What Phase 0 will deliver, regardless of framing
Even before the research question is locked, the following are useful Phase 0 deliverables that don't depend on the specific question:
- State snapshot of ohm under current Plasma Wayland captured at campaign start. This is the before photo for any future X11 vs Wayland comparison. Unattended-tractable (just scripted SSH).

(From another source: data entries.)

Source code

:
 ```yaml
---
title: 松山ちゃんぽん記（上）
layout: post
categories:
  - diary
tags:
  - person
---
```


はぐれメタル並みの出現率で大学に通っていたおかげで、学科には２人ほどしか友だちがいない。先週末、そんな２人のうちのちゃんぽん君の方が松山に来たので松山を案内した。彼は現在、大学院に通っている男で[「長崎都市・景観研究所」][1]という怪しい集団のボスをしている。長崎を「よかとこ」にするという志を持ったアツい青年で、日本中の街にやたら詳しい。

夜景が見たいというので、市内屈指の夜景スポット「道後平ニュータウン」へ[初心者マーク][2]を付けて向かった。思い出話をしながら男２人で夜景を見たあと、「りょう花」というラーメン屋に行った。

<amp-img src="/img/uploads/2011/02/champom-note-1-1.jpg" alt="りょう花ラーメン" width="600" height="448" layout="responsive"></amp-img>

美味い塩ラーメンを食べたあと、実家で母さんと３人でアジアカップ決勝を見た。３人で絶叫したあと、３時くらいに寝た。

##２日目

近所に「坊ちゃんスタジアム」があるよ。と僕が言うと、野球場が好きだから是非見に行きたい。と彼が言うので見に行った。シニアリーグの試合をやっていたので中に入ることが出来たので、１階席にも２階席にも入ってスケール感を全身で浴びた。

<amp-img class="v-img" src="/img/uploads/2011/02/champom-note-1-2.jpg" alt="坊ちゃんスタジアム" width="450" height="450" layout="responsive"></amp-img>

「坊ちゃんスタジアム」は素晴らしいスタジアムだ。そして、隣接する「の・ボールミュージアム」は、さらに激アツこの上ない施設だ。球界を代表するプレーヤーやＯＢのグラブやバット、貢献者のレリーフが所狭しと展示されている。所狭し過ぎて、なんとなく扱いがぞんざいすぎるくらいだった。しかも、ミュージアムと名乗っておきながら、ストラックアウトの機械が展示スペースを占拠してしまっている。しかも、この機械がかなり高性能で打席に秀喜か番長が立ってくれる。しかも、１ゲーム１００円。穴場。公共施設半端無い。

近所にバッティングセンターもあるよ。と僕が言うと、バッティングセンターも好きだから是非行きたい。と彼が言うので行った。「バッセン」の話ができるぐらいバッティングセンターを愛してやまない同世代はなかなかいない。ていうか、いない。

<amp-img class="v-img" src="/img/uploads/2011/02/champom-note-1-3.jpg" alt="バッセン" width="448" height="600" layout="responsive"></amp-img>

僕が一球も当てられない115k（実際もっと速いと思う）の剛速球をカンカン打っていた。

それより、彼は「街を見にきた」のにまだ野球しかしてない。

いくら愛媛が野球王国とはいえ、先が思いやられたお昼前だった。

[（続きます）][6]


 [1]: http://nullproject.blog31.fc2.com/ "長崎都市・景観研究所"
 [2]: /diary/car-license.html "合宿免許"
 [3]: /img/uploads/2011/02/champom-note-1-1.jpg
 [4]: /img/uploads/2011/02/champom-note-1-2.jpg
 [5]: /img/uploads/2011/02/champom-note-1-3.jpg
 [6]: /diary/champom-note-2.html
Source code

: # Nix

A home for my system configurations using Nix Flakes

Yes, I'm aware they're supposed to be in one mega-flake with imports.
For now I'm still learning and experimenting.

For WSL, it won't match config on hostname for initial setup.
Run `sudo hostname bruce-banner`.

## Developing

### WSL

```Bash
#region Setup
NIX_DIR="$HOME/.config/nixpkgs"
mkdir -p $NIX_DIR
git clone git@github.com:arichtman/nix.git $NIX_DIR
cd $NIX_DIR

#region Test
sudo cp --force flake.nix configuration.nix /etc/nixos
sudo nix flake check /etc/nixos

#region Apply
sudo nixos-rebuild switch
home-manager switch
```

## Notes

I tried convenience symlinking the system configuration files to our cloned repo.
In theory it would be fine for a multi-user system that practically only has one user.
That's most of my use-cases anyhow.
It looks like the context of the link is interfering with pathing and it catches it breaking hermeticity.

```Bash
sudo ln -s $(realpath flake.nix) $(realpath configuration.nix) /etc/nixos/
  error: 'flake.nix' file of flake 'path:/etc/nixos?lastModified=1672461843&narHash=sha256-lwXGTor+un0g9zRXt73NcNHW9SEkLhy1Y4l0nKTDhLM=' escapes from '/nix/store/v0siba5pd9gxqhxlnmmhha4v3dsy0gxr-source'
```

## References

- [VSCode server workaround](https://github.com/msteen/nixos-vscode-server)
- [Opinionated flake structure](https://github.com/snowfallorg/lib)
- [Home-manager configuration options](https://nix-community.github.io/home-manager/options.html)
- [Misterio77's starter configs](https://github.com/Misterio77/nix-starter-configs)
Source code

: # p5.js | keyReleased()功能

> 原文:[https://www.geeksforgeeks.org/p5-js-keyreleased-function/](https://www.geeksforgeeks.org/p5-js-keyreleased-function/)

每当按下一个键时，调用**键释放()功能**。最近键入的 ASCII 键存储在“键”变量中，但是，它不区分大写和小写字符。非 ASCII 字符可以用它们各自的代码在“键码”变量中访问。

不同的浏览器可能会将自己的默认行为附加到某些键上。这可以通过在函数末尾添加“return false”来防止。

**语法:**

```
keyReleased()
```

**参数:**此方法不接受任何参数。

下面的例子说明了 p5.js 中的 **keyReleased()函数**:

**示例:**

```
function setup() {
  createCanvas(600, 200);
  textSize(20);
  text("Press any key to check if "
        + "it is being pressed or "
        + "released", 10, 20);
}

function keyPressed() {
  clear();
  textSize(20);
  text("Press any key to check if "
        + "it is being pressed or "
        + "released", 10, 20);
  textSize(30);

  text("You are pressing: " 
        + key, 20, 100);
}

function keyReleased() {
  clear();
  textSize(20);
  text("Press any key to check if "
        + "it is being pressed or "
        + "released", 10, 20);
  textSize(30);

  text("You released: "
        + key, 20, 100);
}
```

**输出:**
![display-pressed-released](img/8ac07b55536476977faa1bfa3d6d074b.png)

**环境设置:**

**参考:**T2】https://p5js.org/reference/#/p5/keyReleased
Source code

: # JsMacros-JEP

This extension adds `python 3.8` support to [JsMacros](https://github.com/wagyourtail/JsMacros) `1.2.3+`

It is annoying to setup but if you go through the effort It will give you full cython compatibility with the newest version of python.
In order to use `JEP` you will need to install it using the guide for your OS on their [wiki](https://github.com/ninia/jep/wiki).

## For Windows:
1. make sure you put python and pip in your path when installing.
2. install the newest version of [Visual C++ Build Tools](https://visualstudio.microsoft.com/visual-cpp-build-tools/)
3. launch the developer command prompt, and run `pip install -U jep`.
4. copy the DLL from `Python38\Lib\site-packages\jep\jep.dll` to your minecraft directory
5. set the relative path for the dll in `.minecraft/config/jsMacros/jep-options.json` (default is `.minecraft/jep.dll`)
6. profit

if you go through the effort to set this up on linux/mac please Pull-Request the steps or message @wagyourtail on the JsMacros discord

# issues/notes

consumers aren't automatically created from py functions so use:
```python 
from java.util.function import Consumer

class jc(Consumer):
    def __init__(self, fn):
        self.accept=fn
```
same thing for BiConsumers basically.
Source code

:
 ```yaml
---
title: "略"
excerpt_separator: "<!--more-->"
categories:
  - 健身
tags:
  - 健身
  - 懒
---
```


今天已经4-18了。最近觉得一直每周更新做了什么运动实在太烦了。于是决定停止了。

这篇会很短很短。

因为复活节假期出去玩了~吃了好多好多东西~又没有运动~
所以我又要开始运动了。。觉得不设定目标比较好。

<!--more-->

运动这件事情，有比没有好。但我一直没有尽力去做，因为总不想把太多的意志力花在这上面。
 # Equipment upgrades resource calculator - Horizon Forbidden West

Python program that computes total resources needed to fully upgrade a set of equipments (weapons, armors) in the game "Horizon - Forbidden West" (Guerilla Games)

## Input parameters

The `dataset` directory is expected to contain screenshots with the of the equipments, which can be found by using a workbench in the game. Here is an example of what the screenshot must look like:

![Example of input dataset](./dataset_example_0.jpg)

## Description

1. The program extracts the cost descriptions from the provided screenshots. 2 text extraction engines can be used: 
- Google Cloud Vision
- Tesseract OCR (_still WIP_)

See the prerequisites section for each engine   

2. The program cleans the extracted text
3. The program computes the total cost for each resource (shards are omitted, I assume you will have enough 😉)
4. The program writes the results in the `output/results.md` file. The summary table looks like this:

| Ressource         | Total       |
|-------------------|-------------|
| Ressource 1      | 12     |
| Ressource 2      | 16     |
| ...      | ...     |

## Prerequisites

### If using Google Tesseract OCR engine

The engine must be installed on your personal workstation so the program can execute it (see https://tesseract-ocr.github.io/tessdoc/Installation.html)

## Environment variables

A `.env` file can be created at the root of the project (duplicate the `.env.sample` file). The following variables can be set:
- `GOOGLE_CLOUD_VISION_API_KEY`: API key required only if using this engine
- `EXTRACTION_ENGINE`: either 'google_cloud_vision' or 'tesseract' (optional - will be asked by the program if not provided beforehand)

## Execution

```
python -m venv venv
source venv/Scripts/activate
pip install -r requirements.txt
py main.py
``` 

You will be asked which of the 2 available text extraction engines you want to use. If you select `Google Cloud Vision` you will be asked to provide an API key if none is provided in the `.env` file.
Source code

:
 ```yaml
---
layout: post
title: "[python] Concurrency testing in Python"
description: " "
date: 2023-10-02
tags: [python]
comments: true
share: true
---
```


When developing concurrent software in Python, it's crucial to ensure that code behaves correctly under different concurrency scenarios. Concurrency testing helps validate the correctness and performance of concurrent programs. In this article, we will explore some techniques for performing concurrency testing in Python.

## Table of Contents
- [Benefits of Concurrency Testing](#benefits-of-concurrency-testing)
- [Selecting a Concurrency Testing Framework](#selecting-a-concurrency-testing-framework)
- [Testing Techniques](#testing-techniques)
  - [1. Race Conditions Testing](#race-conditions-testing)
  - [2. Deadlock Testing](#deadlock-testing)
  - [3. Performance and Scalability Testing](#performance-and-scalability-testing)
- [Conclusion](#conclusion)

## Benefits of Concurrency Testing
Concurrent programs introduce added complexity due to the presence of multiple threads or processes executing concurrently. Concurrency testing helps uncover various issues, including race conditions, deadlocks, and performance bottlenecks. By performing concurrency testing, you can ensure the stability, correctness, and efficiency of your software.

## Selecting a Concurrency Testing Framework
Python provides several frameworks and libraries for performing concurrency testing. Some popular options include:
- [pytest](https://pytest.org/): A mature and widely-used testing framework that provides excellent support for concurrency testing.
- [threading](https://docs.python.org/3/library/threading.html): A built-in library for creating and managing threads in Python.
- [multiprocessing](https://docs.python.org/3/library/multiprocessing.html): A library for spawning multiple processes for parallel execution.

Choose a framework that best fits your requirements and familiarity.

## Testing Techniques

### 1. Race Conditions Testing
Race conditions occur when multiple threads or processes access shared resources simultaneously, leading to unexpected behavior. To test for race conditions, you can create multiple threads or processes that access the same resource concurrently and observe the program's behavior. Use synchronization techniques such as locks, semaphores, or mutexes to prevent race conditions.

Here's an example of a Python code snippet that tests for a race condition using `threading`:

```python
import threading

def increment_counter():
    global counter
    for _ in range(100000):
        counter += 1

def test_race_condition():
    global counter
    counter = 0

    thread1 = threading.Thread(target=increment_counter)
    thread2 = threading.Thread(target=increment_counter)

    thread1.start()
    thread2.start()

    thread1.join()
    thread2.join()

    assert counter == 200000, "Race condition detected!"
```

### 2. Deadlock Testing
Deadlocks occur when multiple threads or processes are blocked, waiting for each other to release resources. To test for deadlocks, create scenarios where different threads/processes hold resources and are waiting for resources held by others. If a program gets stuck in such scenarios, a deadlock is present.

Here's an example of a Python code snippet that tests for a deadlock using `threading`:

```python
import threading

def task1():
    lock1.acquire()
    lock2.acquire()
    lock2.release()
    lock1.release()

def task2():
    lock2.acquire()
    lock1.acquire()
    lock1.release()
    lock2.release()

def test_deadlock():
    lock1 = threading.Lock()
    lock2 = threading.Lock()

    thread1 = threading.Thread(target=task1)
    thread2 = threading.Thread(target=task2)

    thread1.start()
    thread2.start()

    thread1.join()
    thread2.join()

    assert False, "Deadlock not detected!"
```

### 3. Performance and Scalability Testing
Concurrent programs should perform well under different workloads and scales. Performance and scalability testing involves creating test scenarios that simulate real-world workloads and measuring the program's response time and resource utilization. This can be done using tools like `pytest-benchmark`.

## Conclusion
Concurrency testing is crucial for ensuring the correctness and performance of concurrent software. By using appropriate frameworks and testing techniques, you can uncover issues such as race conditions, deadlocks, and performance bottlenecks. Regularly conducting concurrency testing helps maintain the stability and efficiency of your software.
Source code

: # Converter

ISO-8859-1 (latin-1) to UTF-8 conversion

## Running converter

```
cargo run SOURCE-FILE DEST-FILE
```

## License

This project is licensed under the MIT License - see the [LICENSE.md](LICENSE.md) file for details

- Inventory of available X11 paths on ohm: what packages are installed, what session candidates SDDM advertises, what would need to be installed to enable a Plasma X11 session, what alternate WMs are available. Read-only, unattended-tractable.
- Inventory of measurement instruments that work under
X11:
xtrace,xprop,xrandr --verbose --query, perf onXorgPID, frame-timing extraction options. Read-only. - A1 baseline under current Plasma Wayland: re-run a
single rep of the predecessor's
kwin_timing_nodebugcondition immediately at the start of this campaign, so the comparison Wayland-vs-X11 has a same-session anchor. This is the "set the baseline before instrument changes" discipline fromfeedback_replicate_baseline_first.md.
These steps are unblocked. They don't commit to a specific research question and they produce evidence that's useful under any of the candidate framings.